Schichtarbeitende sind doppelt gefordert: Sie haben den anstrengenderen Arbeitsrhythmus und müssen auch noch disziplinierter leben, um gesund zu bleiben. «Wichtig ist eine gute Schlafhygiene», sagt Frank Brenscheidt. «Am besten macht man sich zum Schichtplan auch einen Schlafplan.» So sollte man nach einer Nachtschicht den Tag nicht gleich für Termine nutzen, sondern sich erst einmal hinlegen. Vor einer Nachtschicht kann auch ein weiteres Nickerchen am Nachmittag sinnvoll sein, um Müdigkeit am Arbeitsplatz vorzubeugen.

Ein wichtiger Faktor ist die Ernährung. Wer nachts isst, bringt Verdauung und Stoffwechsel aus dem Takt: Sie wären eigentlich im Ruhemodus. Allzu schwere Mahlzeiten mutet man Magen und Darm deshalb lieber nicht zu. Die Deutsche Gesellschaft für Ernährung (DGE) empfiehlt beispielsweise vor der Nachtschicht ein ausgewogenes Abendessen und in den Arbeitspausen leichtere Snacks wie Gemüsesuppen, Sandwiches oder Wraps. Gegessen wird möglichst nur vor Mitternacht und dann erst wieder nach Ende der Schicht. Alkohol und Nikotin sollte man vermeiden.
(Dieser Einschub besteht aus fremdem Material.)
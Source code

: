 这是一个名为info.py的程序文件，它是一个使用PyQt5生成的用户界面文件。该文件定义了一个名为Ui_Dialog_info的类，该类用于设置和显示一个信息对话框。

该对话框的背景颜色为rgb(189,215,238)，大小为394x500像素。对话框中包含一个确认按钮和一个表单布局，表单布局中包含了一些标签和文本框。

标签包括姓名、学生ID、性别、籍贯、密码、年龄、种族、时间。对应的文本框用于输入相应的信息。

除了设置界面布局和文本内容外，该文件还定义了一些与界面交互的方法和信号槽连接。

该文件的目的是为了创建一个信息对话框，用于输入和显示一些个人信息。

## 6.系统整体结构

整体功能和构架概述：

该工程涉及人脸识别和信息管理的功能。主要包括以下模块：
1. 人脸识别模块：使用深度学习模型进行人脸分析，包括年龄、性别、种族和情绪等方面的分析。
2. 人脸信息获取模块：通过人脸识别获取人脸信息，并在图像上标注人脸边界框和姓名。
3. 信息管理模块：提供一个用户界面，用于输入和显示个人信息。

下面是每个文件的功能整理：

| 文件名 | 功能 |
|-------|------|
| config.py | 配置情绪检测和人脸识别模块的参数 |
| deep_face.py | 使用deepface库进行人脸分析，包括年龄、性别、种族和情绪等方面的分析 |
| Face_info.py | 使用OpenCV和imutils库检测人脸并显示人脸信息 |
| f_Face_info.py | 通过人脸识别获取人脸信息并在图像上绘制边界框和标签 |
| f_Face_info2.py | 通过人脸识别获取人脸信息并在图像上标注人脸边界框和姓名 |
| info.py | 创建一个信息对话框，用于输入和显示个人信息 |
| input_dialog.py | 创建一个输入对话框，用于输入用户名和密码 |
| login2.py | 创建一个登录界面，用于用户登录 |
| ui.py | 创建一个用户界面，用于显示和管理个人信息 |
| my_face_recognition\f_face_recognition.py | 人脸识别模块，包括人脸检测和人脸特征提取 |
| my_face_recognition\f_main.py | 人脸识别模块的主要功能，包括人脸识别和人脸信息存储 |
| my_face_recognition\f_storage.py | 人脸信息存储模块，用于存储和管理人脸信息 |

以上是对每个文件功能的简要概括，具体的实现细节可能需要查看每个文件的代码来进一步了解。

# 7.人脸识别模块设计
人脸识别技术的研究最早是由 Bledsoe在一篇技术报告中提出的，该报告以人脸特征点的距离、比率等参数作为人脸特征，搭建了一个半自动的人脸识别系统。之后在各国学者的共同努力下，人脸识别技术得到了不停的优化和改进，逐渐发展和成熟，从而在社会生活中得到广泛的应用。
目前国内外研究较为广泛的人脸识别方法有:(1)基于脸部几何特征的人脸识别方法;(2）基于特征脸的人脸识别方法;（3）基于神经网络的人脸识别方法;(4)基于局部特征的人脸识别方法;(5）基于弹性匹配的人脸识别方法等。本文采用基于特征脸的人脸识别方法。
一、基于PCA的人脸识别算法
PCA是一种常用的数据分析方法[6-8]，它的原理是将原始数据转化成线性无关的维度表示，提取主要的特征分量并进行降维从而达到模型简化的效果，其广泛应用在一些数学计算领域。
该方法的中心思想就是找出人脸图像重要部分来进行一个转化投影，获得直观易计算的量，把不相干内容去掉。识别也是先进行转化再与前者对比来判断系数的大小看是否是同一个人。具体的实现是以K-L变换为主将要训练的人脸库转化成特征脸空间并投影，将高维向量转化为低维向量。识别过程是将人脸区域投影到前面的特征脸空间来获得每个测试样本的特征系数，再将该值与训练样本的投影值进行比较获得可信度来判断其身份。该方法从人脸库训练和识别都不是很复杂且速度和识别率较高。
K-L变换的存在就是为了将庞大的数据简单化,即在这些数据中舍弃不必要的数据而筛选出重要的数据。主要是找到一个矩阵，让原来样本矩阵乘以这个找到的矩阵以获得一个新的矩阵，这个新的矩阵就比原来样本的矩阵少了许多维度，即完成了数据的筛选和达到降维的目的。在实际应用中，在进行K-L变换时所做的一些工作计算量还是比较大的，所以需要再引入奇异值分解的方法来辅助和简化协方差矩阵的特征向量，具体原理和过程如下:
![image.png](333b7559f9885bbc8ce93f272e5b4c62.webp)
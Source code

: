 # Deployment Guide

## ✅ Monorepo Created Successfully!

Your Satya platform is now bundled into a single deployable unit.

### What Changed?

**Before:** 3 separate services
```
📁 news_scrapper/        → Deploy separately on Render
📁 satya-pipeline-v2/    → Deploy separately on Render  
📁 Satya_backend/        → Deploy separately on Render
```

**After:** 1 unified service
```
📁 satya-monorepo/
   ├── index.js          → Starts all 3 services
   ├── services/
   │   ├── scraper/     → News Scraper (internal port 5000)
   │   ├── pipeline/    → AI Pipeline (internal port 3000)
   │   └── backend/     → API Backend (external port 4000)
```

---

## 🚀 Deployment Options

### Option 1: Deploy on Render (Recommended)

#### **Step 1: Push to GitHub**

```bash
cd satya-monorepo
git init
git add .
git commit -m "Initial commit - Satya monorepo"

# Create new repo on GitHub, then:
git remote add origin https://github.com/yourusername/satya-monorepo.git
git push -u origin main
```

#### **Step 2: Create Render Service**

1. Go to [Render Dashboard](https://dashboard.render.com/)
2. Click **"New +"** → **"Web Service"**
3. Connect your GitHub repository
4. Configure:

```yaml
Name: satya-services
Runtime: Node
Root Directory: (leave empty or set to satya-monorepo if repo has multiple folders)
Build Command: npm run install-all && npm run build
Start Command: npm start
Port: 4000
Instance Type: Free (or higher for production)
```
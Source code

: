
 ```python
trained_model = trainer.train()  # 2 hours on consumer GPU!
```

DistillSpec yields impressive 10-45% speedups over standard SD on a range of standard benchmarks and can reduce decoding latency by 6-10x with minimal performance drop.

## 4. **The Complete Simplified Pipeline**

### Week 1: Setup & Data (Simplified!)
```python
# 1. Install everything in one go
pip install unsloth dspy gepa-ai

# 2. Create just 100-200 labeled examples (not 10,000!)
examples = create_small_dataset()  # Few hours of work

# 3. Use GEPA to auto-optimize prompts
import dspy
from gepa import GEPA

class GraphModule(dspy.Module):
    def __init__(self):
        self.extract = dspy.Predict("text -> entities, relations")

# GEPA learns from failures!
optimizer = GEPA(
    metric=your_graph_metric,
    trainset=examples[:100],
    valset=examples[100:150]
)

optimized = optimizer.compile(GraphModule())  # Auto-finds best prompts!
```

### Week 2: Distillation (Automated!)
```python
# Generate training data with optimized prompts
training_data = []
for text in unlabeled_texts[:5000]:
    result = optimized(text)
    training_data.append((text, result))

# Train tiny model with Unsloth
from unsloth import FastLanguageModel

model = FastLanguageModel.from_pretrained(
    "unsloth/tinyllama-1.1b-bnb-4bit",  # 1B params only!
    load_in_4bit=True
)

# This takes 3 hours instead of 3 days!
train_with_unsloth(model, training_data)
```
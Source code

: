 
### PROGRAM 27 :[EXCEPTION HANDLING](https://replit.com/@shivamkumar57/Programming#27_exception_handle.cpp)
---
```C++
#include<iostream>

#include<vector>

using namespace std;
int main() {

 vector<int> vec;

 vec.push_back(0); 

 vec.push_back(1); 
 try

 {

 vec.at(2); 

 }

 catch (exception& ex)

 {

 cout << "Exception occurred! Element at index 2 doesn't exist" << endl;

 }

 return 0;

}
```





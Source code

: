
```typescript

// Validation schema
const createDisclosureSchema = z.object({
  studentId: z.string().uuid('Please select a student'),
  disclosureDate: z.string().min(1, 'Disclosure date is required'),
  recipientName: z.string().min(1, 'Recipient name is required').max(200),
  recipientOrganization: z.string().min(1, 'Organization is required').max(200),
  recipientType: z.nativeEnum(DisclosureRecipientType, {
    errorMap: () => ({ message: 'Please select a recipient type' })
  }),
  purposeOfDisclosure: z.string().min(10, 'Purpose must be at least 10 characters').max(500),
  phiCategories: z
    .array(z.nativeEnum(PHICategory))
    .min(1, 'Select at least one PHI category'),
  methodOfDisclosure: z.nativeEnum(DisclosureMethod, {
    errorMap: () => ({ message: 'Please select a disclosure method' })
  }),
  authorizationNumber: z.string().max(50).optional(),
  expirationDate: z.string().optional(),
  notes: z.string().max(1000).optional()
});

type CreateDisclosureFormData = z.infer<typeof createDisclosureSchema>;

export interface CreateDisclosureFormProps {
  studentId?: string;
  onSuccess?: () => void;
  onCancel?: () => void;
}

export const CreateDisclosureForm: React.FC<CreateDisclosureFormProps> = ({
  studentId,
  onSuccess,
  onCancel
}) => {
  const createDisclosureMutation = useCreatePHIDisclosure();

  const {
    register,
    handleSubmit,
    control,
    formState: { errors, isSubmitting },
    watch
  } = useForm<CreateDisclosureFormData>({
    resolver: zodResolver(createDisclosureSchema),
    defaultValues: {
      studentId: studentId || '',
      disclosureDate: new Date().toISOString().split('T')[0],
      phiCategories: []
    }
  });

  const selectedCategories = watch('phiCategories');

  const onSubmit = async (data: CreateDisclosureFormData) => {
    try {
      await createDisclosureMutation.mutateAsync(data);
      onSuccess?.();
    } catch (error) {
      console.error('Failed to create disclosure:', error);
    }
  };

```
Schichtarbeitende müssen auch auf den sozialen Rhythmus achten: Familie und Freunde leben oft nach einem ganz anderen Takt. Gemeinsame Unternehmungen bewusst zu planen, kann helfen. Und Hobbys nicht zu vergessen – Sport nennt Frank Brennscheidt als Beispiel, «der zugleich zum Stressabbau beiträgt». (dpa/tmn)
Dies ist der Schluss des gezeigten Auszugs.